At this point you should be aware of all this in Visual Studio 2017:

  • The private registry (privateregistry.bin file) is per-user, not per-machine. As such, it is not created when Visual Studio is installed, but when Visual Studio is launched for the first time for a user account.
  • The private registry provides two keys: 15.0_<instance-id> and 15.0_<instance-id>_Config.
  • The key 15.0_<instance-id> is equivalent to HKEY_CURRENT_USER\SOFTWARE\Microsoft\VisualStudio\<version> in previous versions. As such, it is never deleted (otherwise a user would lose her per-user configuration).
  • The key 15.0_<instance-id>_Config is equivalent to HKEY_CURRENT_USER\SOFTWARE\Microsoft\VisualStudio\<version>_Config in previous versions. As such, it can be deleted and recreated by Visual Studio when it needs to update the configuration.
  • There is no per-machine private registry. So, there is no equivalent of HKEY_LOCAL_MACHINE\SOFTWARE\WOW6432Node\Microsoft\VisualStudio\15.0 (well, such key exists, but it stores minimal settings). The installation of Visual Studio 2017 uses exclusively per-machine .pkgdef files instead that are scanned when Visual Studio is loaded for the first time for a user account to create the key 15.0_<instance-id>_Config in the per-user private registry.
  • At run-time, the devenv.exe process of Visual Studio 2017 redirects registry operations on Visual Studio keys to the privateregistry.bin file.
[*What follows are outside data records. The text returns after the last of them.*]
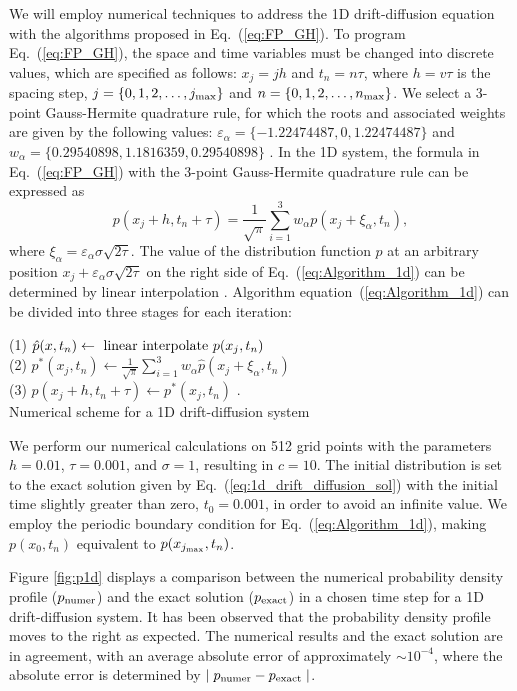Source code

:\documentclass[aps,pre,reprint,superscriptaddress,showpacs,amsmath
,floatfix
]{revtex4-2}
\newcommand{\eq}[1]{Eq.~(\ref{#1})}
\newcommand{\eqa}[1]{equation~(\ref{#1})}
\begin{document}
We will employ numerical techniques to address the 1D drift-diffusion equation with the algorithms proposed in \eq{eq:FP_GH}. To program \eq{eq:FP_GH}, the space and time variables must be changed into discrete values, which are specified as follows: $x_j = jh$ and $t_n = n\tau$, where $h=v\tau$ is the spacing step, $j = \{0, 1, 2, \dots, j_\textnormal{max}\}$ and $n = \{0, 1, 2, \dots, n_\textnormal{max}\}$. We select a 3-point Gauss-Hermite quadrature rule, for which the roots and associated weights are given by the following values: $\varepsilon_\alpha = \{-1.22474487, 0, 1.22474487\}$ and $w_\alpha = \{0.29540898, 1.1816359, 0.29540898\}$ \cite{abramowitz1972handbook}. In the 1D system, the formula in \eq{eq:FP_GH} with the 3-point Gauss-Hermite quadrature rule can be expressed as
\begin{equation}\label{eq:Algorithm_1d}
    p(x_j + h, t_n + \tau) = \frac{1}{\sqrt\pi}\sum_{i=1}^3 w_\alpha p(x_j + \xi_\alpha, t_n) ,
\end{equation}
where $\xi_\alpha = \varepsilon_\alpha \sigma\sqrt{2\tau}$. The value of the distribution function $p$ at an arbitrary position $x_j + \varepsilon_\alpha \sigma\sqrt{2\tau}$ on the right side of \eq{eq:Algorithm_1d} can be determined by linear interpolation \cite{NumericalRecipes}. Algorithm \eqa{eq:Algorithm_1d} can be divided into three stages for each iteration:
\begin{algorithm}
(1) $\hat{p}(x, t_n) \gets \textnormal{ linear interpolate} ~p(x_j, t_n)$ \\
(2) $p^\ast(x_j, t_n) \gets \frac{1}{\sqrt\pi}\sum_{i=1}^3 w_\alpha \hat{p}(x_j + \xi_\alpha, t_n)$ \\
(3) $p(x_j + h, t_n + \tau) \gets p^\ast(x_j, t_n)$ . \\

\caption{Numerical scheme for a 1D drift-diffusion system}
\end{algorithm}

We perform our numerical calculations on 512 grid points with the parameters $h=0.01$, $\tau=0.001$, and $\sigma=1$, resulting in $c=10$. The initial distribution is set to the exact solution given by \eq{eq:1d_drift_diffusion_sol} with the initial time slightly greater than zero, $t_0 = 0.001$, in order to avoid an infinite value. We employ the periodic boundary condition for \eq{eq:Algorithm_1d}, making $p(x_0,t_n)$ equivalent to $p(x_{j_\textnormal{max}}, t_n)$. 

Figure \ref{fig:p1d} displays a comparison between the numerical probability density profile ($p_\textnormal{numer}$) and the exact solution ($p_\textnormal{exact}$) in a chosen time step for a 1D drift-diffusion system. It has been observed that the probability density profile moves to the right as expected. The numerical results and the exact solution are in agreement, with an average absolute error of approximately $\sim 10^{-4}$, where the absolute error is determined by $\mid p_\textnormal{numer} - p_\textnormal{exact} \mid$.
\end{document}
So, this change is transparent for extensions (DLLs) that run in the devenv.exe process. Setups (which are external processes) are not so lucky. While they could use the RegLoadAppKey function to write to the 15.0_<instance-id> key for per-user extensions (never for 15.0_<instance-id>_Config, which would be overwritten later), it is much better to switch to .pkgdef files on disk (either per-machine, or per-user). If you really need to mess with the Visual Studio setup, then see Microsoft/vs-setup-samples.